Because we don't live in a fantasy world where 100GB is the norm.
In urban areas, in developed countries, you *might* continue to see
the increase in bandwidth that you are talking about. But I know a
lot of people who's internet connections in the past 10 years have
increased by a stunning 2x. (28.8 to 56). And that's in the U.S..
Please think globally.
But, relax, it's not the end of the world.
My daughter has a fifth grade classmate who spends 15-20 minutes
during lunch break cleaning the spam out of her in-box--every day.
And she's not the only one doing it. Do you think those email
accounts are going to be useable by the time they graduate from high
school?
Nobody is looking to make everyone completely trackable.

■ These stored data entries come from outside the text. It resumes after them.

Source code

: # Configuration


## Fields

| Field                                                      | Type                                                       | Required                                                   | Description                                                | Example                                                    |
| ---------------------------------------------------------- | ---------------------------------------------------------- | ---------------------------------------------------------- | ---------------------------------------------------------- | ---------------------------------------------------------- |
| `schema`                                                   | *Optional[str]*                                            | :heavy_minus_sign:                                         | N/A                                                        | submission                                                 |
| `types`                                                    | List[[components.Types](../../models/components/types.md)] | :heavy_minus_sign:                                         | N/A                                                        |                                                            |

What we are
aiming for is making people *accountable*. I believe it is fully
possible to make a system whereby people are accountable for the
email they send (by domain, or by email address, or internet
connection) without having that email linked (any more than it
already is--which is pretty tight, all things considered) to a
physical individual.
--
Kee Hinckley
http://www.puremessaging.com/ Junk-Free Email Filtering
http://commons.somewhere.com/buzz/ Writings on Technology and Society
I'm not sure which upsets me more: that people are so unwilling to accept
responsibility for their own actions, or that they are so eager to regulate
everyone else's.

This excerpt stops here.